The OGC GetCapabilites response returns (among other things) a listing of the Coverages available from the service. Providing this listing for an OPeNDAP server presents a couple of challenges:

Identifying which DAP data sets represent wcs:Coverages and mapping their metadata into wcs:CoverageDescription and wcs:CoverageSummary elements

In our prototype service we have isolated this activity through a programming API and temporarily implemented it to use user developed wcs:CoverageDescriptions stored on the local filesystem. These are connected to data sets available on the server via their ID's. We are developing a semantic web engine that will ingest RDF representations of the DAP data sets that conform to the CF-1.0 convention and using OWL inferencing and semantic query languages to map these representations into wcs:CoverageDescriptions for the data sets. This will allow the server to "discover" and generate it's own list o WCS Coverage holdings.

Aggregation: Providing a concise view of the available holdings

OPeNDAP servers often contain hundreds, if not thousands, of data sets that could be mapped to a wcs:Coverage. Generating a ows:Capailities document with an ows:Contents section that details each one is problematic. The resulting document would be 100's of megabytes in size and would potentially exhaust the available memory for clients attempting to retrieve and parse it. However, in many circumstances, these large groups of data sets represent could be aggregated on a common instance variable such as time, elevation, or depth. Providing the mechanism for such an aggregation in the OPeNDAP servers would provide a more useful view of the available data, and also decrease the sheer size of the owc:Capabiities document. In addition adding an aggregation feature to the OPeNDAP servers has been one of the most requested by users. This enhances the value of this activity even further. The aggregations will defined using the same NcML files and architecture described below.

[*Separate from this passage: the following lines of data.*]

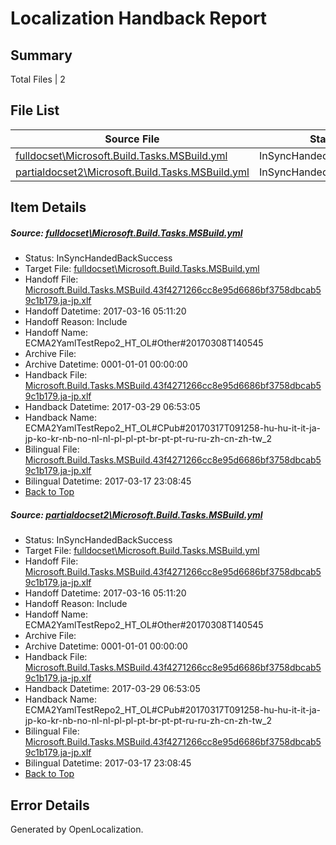 # <a name='report-top'></a> Localization Handback Report

## Summary
 Total Files | 2

## File List
 Source File | Status | Details 
 ----------- | ------ | ------- 
 [fulldocset\Microsoft.Build.Tasks.MSBuild.yml](https://github.com/OpenLocalizationTestOrg/ECMA2YamlTestRepo2/blob/1e40a158586a88a698e0cb5342785002a56898b2/fulldocset/Microsoft.Build.Tasks.MSBuild.yml) | InSyncHandedBackSuccess | [Details](#2ed59e0dc5ea36f1040d694fcd2fea1c1f19561f74108)
 [partialdocset2\Microsoft.Build.Tasks.MSBuild.yml](https://github.com/OpenLocalizationTestOrg/ECMA2YamlTestRepo2/blob/9a577bbd8ead778fd4723fbdbce691e69b3b14d4/partialdocset2/Microsoft.Build.Tasks.MSBuild.yml) | InSyncHandedBackSuccess | [Details](#2ed59e0dc5ea36f1040d694fcd2fea1c1f19561f88199)

## Item Details
##### <a name='2ed59e0dc5ea36f1040d694fcd2fea1c1f19561f74108'></a> Source: [fulldocset\Microsoft.Build.Tasks.MSBuild.yml](https://github.com/OpenLocalizationTestOrg/ECMA2YamlTestRepo2/blob/1e40a158586a88a698e0cb5342785002a56898b2/fulldocset/Microsoft.Build.Tasks.MSBuild.yml)
* Status: InSyncHandedBackSuccess
* Target File: [fulldocset\Microsoft.Build.Tasks.MSBuild.yml](https://github.com/OpenLocalizationTestOrg/ECMA2YamlTestRepo2.ja-jp/blob/046639ec747066d9af81a222880b51f5584f950a/fulldocset/Microsoft.Build.Tasks.MSBuild.yml)
* Handoff File: [Microsoft.Build.Tasks.MSBuild.43f4271266cc8e95d6686bf3758dbcab59c1b179.ja-jp.xlf](https://github.com/OpenLocalizationTestOrg/ECMA2YamlTestRepo2.handoff/blob/ece46f655342aace7d43b72a8b659dd19e22fcba/ol-handoff/OpenLocalizationTestOrg/ECMA2YamlTestRepo2.ja-jp/master/fulldocset/Microsoft.Build.Tasks.MSBuild.43f4271266cc8e95d6686bf3758dbcab59c1b179.ja-jp.xlf)
* Handoff Datetime: 2017-03-16 05:11:20
* Handoff Reason: Include
* Handoff Name: ECMA2YamlTestRepo2_HT_OL#Other#20170308T140545
* Archive File: 
* Archive Datetime: 0001-01-01 00:00:00
* Handback File: [Microsoft.Build.Tasks.MSBuild.43f4271266cc8e95d6686bf3758dbcab59c1b179.ja-jp.xlf](https://github.com/OpenLocalizationTestOrg/ECMA2YamlTestRepo2.handback/blob/7befa036a0e6a8b838f9c343d4d560ffd9370a97/ol-handback/OpenLocalizationTestOrg/ECMA2YamlTestRepo2.ja-jp/master/fulldocset/Microsoft.Build.Tasks.MSBuild.43f4271266cc8e95d6686bf3758dbcab59c1b179.ja-jp.xlf)
* Handback Datetime: 2017-03-29 06:53:05
* Handback Name: ECMA2YamlTestRepo2_HT_OL#CPub#20170317T091258-hu-hu-it-it-ja-jp-ko-kr-nb-no-nl-nl-pl-pl-pt-br-pt-pt-ru-ru-zh-cn-zh-tw_2
* Bilingual File: [Microsoft.Build.Tasks.MSBuild.43f4271266cc8e95d6686bf3758dbcab59c1b179.ja-jp.xlf](https://github.com/OpenLocalizationTestOrg/ECMA2YamlTestRepo2.handback/blob/6db4953a35228661b9cf57c5c97b9750a60ecf67/ol-handback/OpenLocalizationTestOrg/ECMA2YamlTestRepo2.ja-jp/master/fulldocset/Microsoft.Build.Tasks.MSBuild.43f4271266cc8e95d6686bf3758dbcab59c1b179.ja-jp.xlf)
* Bilingual Datetime: 2017-03-17 23:08:45
* [Back to Top](#report-top)

##### <a name='2ed59e0dc5ea36f1040d694fcd2fea1c1f19561f88199'></a> Source: [partialdocset2\Microsoft.Build.Tasks.MSBuild.yml](https://github.com/OpenLocalizationTestOrg/ECMA2YamlTestRepo2/blob/9a577bbd8ead778fd4723fbdbce691e69b3b14d4/partialdocset2/Microsoft.Build.Tasks.MSBuild.yml)
* Status: InSyncHandedBackSuccess
* Target File: [fulldocset\Microsoft.Build.Tasks.MSBuild.yml](https://github.com/OpenLocalizationTestOrg/ECMA2YamlTestRepo2.ja-jp/blob/046639ec747066d9af81a222880b51f5584f950a/fulldocset/Microsoft.Build.Tasks.MSBuild.yml)
* Handoff File: [Microsoft.Build.Tasks.MSBuild.43f4271266cc8e95d6686bf3758dbcab59c1b179.ja-jp.xlf](https://github.com/OpenLocalizationTestOrg/ECMA2YamlTestRepo2.handoff/blob/ece46f655342aace7d43b72a8b659dd19e22fcba/ol-handoff/OpenLocalizationTestOrg/ECMA2YamlTestRepo2.ja-jp/master/fulldocset/Microsoft.Build.Tasks.MSBuild.43f4271266cc8e95d6686bf3758dbcab59c1b179.ja-jp.xlf)
* Handoff Datetime: 2017-03-16 05:11:20
* Handoff Reason: Include
* Handoff Name: ECMA2YamlTestRepo2_HT_OL#Other#20170308T140545
* Archive File: 
* Archive Datetime: 0001-01-01 00:00:00
* Handback File: [Microsoft.Build.Tasks.MSBuild.43f4271266cc8e95d6686bf3758dbcab59c1b179.ja-jp.xlf](https://github.com/OpenLocalizationTestOrg/ECMA2YamlTestRepo2.handback/blob/7befa036a0e6a8b838f9c343d4d560ffd9370a97/ol-handback/OpenLocalizationTestOrg/ECMA2YamlTestRepo2.ja-jp/master/fulldocset/Microsoft.Build.Tasks.MSBuild.43f4271266cc8e95d6686bf3758dbcab59c1b179.ja-jp.xlf)
* Handback Datetime: 2017-03-29 06:53:05
* Handback Name: ECMA2YamlTestRepo2_HT_OL#CPub#20170317T091258-hu-hu-it-it-ja-jp-ko-kr-nb-no-nl-nl-pl-pl-pt-br-pt-pt-ru-ru-zh-cn-zh-tw_2
* Bilingual File: [Microsoft.Build.Tasks.MSBuild.43f4271266cc8e95d6686bf3758dbcab59c1b179.ja-jp.xlf](https://github.com/OpenLocalizationTestOrg/ECMA2YamlTestRepo2.handback/blob/6db4953a35228661b9cf57c5c97b9750a60ecf67/ol-handback/OpenLocalizationTestOrg/ECMA2YamlTestRepo2.ja-jp/master/fulldocset/Microsoft.Build.Tasks.MSBuild.43f4271266cc8e95d6686bf3758dbcab59c1b179.ja-jp.xlf)
* Bilingual Datetime: 2017-03-17 23:08:45
* [Back to Top](#report-top)


## Error Details

Generated by OpenLocalization.
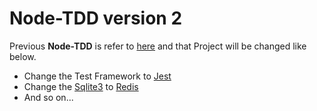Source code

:# Node-TDD version 2
Previous **Node-TDD** is refer to [here](https://github.com/hun-a/node-tdd/blob/master/package.json) and that Project will be changed like below.

- Change the Test Framework to [Jest](https://facebook.github.io/jest/)
- Change the [Sqlite3](https://www.sqlite.org/index.html) to [Redis](https://redis.io/)
- And so on...
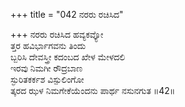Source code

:+++
title = "042 ನರರು ರಚಿಸಿದ"

+++
ನರರು ರಚಿಸಿದ ಹವ್ಯಕವ್ಯೋ  
ತ್ತರ ಹವಿರ್ಭಾಗವನು ತಿಂದು  
ಬ್ಬರಿಸಿ ದೇವಸ್ತ್ರೀ ಕದಂಬದ ಖೇಳ ಮೇಳದಲಿ    
ಇರವು ನಿಮಗೀ ರೌದ್ರಬಾಣ  
ಸ್ಫುರಿತಕರ್ಕಶ ವಿಸ್ಪುಲಿಂಗೋ  
ತ್ಕರದ ಝಳ ನಿಮಗೇಕೆಯೆಂದನು ಪಾರ್ಥ ನಸುನಗುತ      ॥42॥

Missing metadata in CF-1.0/DAP provided via NcML

The CF-1.0 convention and other metadata available through the DAP may be incomplete with respect to providing a complete metadata set for WCS. In order to address this we have added an Ancillary Information Service to the OPeNDAP servers through which users may add missing metadata to data sets in the system. It is implemented to use NcML files to provide this information as the NcML is already heavily in use in the THREDDS Data Server community and many of the existing OPeNDAP users are already familiar with the syntax and use model.

WCS schema issues

WCS schema documents as provided by the OGC cannot be used for validation, as they themselves will not pass through a validating parser. This blocks the primary use of the schema as a mechanism of "sanitizing" inputs to software through validation. Extensive procedural code was written to validate incoming and outgoing WCS documents. In addition these problems block the use of common software automation tools such as as JAXB which can be used to speed software development, and provide mechanisms for developing more flexible clients.

WCS protocol issues (version negotiation)

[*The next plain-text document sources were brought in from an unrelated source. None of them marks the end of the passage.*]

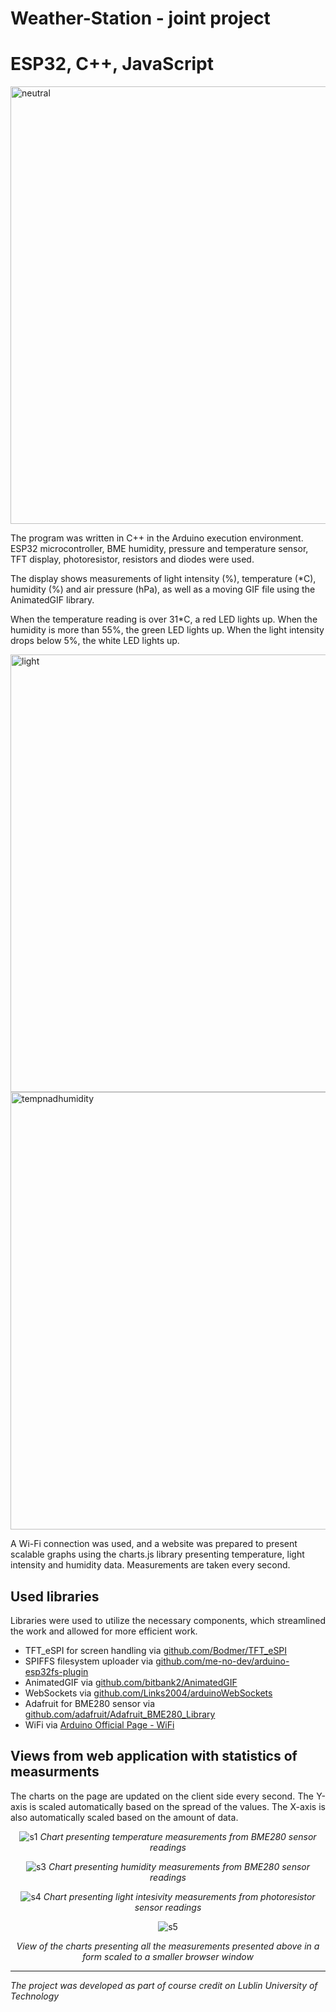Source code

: # Weather-Station - joint project
# ESP32, C++, JavaScript

<img src="images/IMG_20240610_123827.png" alt="neutral" width="700">

The program was written in C++ in the Arduino execution environment. ESP32 microcontroller, BME humidity, pressure and temperature sensor, TFT display, photoresistor, resistors and diodes were used.

The display shows measurements of light intensity (%), temperature (*C), humidity (%) and air pressure (hPa), as well as a moving GIF file using the AnimatedGIF library. 

When the temperature reading is over 31*C, a red LED lights up. When the humidity is more than 55%, the green LED lights up. When the light intensity drops below 5%, the white LED lights up.

<img src="images/IMG_20240610_123910.jpg" alt="light" width="700">
<img src="images/IMG_20240610_123937.jpg" alt="tempnadhumidity" width="700">

A Wi-Fi connection was used, and a website was prepared to present scalable graphs using the charts.js library presenting temperature, light intensity and humidity data. Measurements are taken every second.


## Used libraries
<p align='justify'>
  Libraries were used to utilize the necessary components, which streamlined the work and allowed for more efficient work.
</p>
<ul>
  <li>TFT_eSPI for screen handling via <a href="https://github.com/Bodmer/TFT_eSPI">github.com/Bodmer/TFT_eSPI<a></li>
  <li>SPIFFS filesystem uploader via <a href="https://github.com/me-no-dev/arduino-esp32fs-plugin/releases/latest">github.com/me-no-dev/arduino-esp32fs-plugin<a></li>
  <li>AnimatedGIF via <a href="https://github.com/bitbank2/AnimatedGIF">github.com/bitbank2/AnimatedGIF<a></li>
  <li>WebSockets via <a href="https://github.com/Links2004/arduinoWebSockets">github.com/Links2004/arduinoWebSockets<a></li>
  <li>Adafruit for BME280 sensor via <a href="https://github.com/adafruit/Adafruit_BME280_Library">github.com/adafruit/Adafruit_BME280_Library<a></li>
  <li>WiFi via <a href="https://www.arduino.cc/reference/en/libraries/wifi/">Arduino Official Page - WiFi<a></li>
</ul>

## Views from web application with statistics of measurments

<p align="justify">
  The charts on the page are updated on the client side every second.
  The&nbsp;Y-axis is scaled automatically based on the spread of the values. The&nbsp;X-axis is also automatically scaled based on the amount of data.
</p>

<div align="center">
  
  ![s1](https://github.com/patrycja-kwasniewska/WeatherStation/assets/84547266/28f2b97a-bd51-41c7-8472-88d504c696f2)
  <i>Chart presenting temperature measurements from BME280 sensor readings</i>
  
  ![s3](https://github.com/patrycja-kwasniewska/WeatherStation/assets/84547266/d2300a32-aa72-4762-a689-4133c7fa5e89)
  <i>Chart presenting humidity measurements from BME280 sensor readings</i>
  
  ![s4](https://github.com/patrycja-kwasniewska/WeatherStation/assets/84547266/719d5972-71dc-4820-96dd-669bc94c9363)
  <i>Chart presenting light intesivity measurements from photoresistor sensor readings</i>
  
  ![s5](https://github.com/patrycja-kwasniewska/WeatherStation/assets/84547266/6a1e85b7-3acb-4c7b-b279-28b2977e1238)
  
  <i>View of the charts presenting all the measurements presented above in a form scaled to a smaller browser window</i>
  
</div>

<hr>
<p><i>The project was developed as part of course credit on Lublin University of Technology</i></p>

The current OGC specification for WCS states that the client and server negotiate the version based on a 2 part version (1.0 vs 1.1 vs 1.2 etc.) and the 3 part version numbers refer to versions of the schema.

While this simplifies version negotiation, it places unreasonable burdens on the authors of both clients and servers. Essentially this versioning scheme means clients and servers must "silently" support all known versions of the schema. If different versions of the schemas differ by more than whitespace (which they must or there would be no material change) then the structure/content of the documents described by the schema must change. Which means that the software that consumes the documents must be able to cope with the variations.

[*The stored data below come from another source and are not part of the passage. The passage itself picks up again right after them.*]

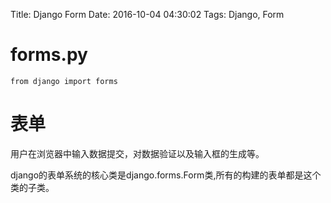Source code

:Title: Django Form
Date: 2016-10-04 04:30:02
Tags: Django, Form



# forms.py

    from django import forms

# 表单

用户在浏览器中输入数据提交，对数据验证以及输入框的生成等。

django的表单系统的核心类是django.forms.Form类,所有的构建的表单都是这个类的子类。
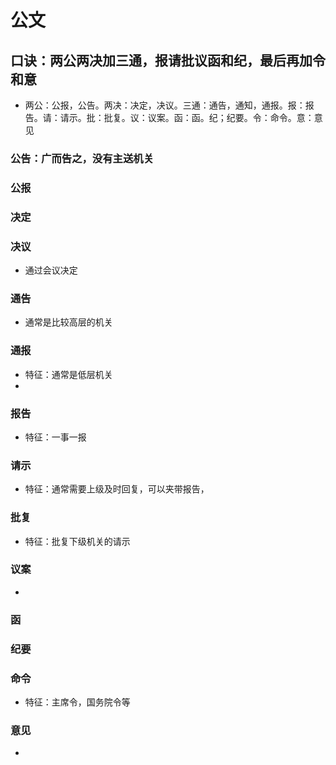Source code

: 
# 公文

## 口诀：两公两决加三通，报请批议函和纪，最后再加令和意

- 两公：公报，公告。两决：决定，决议。三通：通告，通知，通报。报：报告。请：请示。批：批复。议：议案。函：函。纪；纪要。令：命令。意：意见

### 公告：广而告之，没有主送机关

### 公报

### 决定

### 决议

- 通过会议决定

### 通告

- 通常是比较高层的机关

### 通报

- 特征：通常是低层机关
-

### 报告

- 特征：一事一报

### 请示

- 特征：通常需要上级及时回复，可以夹带报告，

### 批复

- 特征：批复下级机关的请示

### 议案

- 

### 函

### 纪要

### 命令

- 特征：主席令，国务院令等

### 意见

-
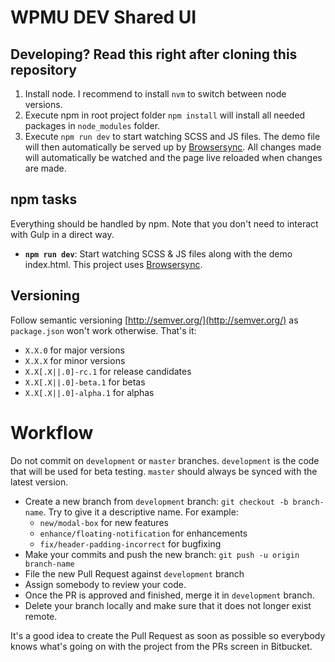 # WPMU DEV Shared UI


## Developing? Read this right after cloning this repository

1. Install node. I recommend to install `nvm` to switch between node versions.
2. Execute npm in root project folder `npm install` will install all needed packages in `node_modules` folder.
3. Execute `npm run dev` to start watching SCSS and JS files. The demo file will then automatically be served up by [Browsersync](https://browsersync.io/). All changes made will automatically be watched and the page live reloaded when changes are made.

## npm tasks
Everything should be handled by npm. Note that you don't need to interact with Gulp in a direct way.

* **`npm run dev`**: Start watching SCSS & JS files along with the demo index.html. This project uses [Browsersync](https://browsersync.io/).

## Versioning

Follow semantic versioning [http://semver.org/](http://semver.org/) as `package.json` won't work otherwise. That's it:

- `X.X.0` for major versions
- `X.X.X` for minor versions
- `X.X[.X||.0]-rc.1` for release candidates
- `X.X[.X||.0]-beta.1` for betas
- `X.X[.X||.0]-alpha.1` for alphas

# Workflow

Do not commit on `development` or `master` branches. `development` is the code that will be used for beta testing. `master` should always be synced with the latest version.

- Create a new branch from `development` branch: `git checkout -b branch-name`. Try to give it a descriptive name. For example:
    * `new/modal-box` for new features
    * `enhance/floating-notification` for enhancements
    * `fix/header-padding-incorrect` for bugfixing
- Make your commits and push the new branch: `git push -u origin branch-name`
- File the new Pull Request against `development` branch
- Assign somebody to review your code.
- Once the PR is approved and finished, merge it in `development` branch.
- Delete your branch locally and make sure that it does not longer exist remote.

It's a good idea to create the Pull Request as soon as possible so everybody knows what's going on with the project from the PRs screen in Bitbucket.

This issues has been sent to OGC (March 16, 2009), but no reply has been forthcoming beyond a statement saying that they are debating the issue. In the meantime, the prototype WCS service has been implemented to support 3 part version negotiation.

SOS

Most data served by DAP is gridded and is semantically closest to the OGC coverage data model. While the SOS specification indicates that it can (and should?) be used to serve all types of data from all types of sensors, the available examples focus solely on in situ style observations. NOAA-IOOS have indicated that they intend to use SOS for these in situ type measurements, and have developed the required extensions to the SOS O&M schemas. However the both the SOS specification and NOAA-IOOS's implementation of it create serious challenges for OPeNDAP. We feel that while it may be possible to write a custom OPeNDAP server to work directly with the data held in a particular frame work, such as the NDBC, the resulting software would be so site specific that it would be of little use to other partners.

Next Steps

GeoDAP

As the scientific community moves towards making data available through a number of standards that explicitly provide temporal and spatial (meta)data, OPeNDAP has been repeatedly challenged to find mechanisms to accommodate this drive. The basic problem is that the DAP protocol and data model do not contain explicit semantics for either spatial or temporal information. The DAP can represent and carry the information, but the explicit meaning is not embedded in the system and thus must be inferred.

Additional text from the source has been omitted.